Sous la plume comme toujours belle et incisive d’Agnès Desarthe, Julia, quatorze ans, dont les qualités principales sont d’être la première de la classe en latin, en maths et en grec, et d’être moche comme un phasme passé à la javel, apprend un matin de la bouche de sa meilleure amie qu’il y a Paulus Stern qui est amoureux de toi. Paulus Stern, le garçon le plus beau de la classe. Julia réfute cette absurdité. Elle de toute façon autre chose à penser, avec sa mère à la fois absente et étouffante et sa petite soeur perturbée qui traumatise ses poupées et les appelle « Tu pues ».
Ses journées ne sont malheureusement pas assez remplies pour l’empêcher de penser. Et si c’était vrai ?
Pour une autre histoire d’amour qui se construit doucement et subtilement, de rencontre hasardeuse en rendez-vous incertains.

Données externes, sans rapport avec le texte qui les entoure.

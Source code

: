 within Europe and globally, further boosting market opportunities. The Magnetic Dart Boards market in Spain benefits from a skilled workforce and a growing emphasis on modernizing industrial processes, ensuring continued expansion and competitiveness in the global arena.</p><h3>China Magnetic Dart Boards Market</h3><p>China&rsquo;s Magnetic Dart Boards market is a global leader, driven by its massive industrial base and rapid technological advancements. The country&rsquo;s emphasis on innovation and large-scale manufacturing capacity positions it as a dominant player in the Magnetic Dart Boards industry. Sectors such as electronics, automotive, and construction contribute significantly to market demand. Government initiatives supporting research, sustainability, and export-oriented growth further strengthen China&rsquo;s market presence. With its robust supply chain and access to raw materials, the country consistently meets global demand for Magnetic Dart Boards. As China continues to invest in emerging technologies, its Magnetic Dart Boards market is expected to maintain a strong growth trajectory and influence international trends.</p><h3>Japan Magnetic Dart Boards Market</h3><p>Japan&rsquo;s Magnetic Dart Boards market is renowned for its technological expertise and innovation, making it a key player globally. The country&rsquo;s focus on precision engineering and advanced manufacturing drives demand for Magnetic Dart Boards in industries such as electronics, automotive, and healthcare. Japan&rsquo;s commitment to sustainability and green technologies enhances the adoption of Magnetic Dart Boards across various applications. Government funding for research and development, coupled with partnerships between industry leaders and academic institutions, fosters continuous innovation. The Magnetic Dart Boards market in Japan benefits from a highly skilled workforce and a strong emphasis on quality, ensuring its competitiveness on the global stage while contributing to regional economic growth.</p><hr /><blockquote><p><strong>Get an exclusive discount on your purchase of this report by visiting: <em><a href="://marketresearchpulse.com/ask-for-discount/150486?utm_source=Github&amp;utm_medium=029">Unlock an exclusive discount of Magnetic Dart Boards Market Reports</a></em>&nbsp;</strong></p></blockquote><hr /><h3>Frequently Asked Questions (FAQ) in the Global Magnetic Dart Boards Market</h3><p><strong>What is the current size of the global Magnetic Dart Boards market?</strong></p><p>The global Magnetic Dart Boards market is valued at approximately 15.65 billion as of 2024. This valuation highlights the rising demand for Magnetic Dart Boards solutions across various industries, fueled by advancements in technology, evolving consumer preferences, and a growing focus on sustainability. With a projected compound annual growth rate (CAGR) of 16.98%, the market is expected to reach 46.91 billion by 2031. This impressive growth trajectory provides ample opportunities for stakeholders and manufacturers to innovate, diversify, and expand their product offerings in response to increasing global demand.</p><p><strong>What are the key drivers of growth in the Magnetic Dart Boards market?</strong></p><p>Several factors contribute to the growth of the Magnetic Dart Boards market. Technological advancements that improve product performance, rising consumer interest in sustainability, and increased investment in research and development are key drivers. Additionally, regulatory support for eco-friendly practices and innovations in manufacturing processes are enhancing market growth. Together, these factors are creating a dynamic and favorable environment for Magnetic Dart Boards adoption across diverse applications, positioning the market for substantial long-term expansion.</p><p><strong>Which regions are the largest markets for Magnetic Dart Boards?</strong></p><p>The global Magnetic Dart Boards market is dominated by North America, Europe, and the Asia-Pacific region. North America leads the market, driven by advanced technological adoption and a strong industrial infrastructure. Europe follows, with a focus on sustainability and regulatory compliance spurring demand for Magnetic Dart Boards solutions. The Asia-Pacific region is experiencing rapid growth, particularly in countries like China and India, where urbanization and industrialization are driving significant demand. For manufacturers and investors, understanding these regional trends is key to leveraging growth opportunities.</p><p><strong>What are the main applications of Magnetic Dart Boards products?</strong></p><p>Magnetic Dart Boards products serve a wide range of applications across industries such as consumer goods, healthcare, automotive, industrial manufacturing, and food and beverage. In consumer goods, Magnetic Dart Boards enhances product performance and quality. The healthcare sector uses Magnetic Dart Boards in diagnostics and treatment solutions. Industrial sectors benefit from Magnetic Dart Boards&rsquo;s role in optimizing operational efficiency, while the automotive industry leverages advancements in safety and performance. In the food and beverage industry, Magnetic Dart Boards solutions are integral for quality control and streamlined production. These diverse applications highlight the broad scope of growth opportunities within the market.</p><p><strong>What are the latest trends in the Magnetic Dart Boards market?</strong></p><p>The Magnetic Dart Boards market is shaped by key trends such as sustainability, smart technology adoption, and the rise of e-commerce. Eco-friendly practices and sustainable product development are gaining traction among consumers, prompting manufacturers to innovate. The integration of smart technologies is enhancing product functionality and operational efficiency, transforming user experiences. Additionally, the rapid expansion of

Claire et Henry se connaissent depuis toujours. Mais depuis quand, exactement ? Pour Claire, depuis ses quatre ou cinq ans, quand Henry, quarantenaire, est venue la trouver au fond du jardin et a discuté avec elle, longuement, est devenu son héros. Pour Henry, depuis ce jour où, à la bibliothèque, une jeune inconnue s’est exclamée « Henry ! » et lui a soutiré un rendez-vous ; il avait la vingtaine.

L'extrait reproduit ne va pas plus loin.